■ Problem to solve
Extract each line holding the word "DISTINCT" from the entries.

■ Data supplied
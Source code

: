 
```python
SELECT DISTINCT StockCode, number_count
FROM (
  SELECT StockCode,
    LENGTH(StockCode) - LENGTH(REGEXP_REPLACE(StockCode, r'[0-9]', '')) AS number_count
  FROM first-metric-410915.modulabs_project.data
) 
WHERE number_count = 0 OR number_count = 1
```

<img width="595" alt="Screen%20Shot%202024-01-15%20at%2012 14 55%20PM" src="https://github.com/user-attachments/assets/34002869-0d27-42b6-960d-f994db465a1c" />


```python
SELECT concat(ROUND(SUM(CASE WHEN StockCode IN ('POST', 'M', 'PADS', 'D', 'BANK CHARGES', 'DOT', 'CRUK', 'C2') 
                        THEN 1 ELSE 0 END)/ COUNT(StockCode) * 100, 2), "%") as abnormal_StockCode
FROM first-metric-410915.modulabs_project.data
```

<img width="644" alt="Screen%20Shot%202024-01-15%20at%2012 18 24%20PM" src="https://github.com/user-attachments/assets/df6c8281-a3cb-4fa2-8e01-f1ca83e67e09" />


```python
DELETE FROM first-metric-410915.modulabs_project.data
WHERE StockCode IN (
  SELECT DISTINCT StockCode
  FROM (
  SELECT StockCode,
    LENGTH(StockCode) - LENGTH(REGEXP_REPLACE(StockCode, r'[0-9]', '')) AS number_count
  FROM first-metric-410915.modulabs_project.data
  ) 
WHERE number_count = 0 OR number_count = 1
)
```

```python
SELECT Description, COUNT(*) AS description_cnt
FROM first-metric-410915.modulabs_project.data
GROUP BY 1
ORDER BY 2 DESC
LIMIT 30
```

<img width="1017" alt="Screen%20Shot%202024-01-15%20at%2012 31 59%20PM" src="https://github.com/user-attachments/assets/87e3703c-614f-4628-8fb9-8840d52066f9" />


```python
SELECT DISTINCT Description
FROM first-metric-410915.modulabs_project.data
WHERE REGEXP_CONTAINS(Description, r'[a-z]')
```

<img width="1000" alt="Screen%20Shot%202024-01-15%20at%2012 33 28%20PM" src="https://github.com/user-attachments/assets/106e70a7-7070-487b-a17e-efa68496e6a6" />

■ Task answer
SELECT DISTINCT StockCode, number_count
  SELECT DISTINCT StockCode
SELECT DISTINCT Description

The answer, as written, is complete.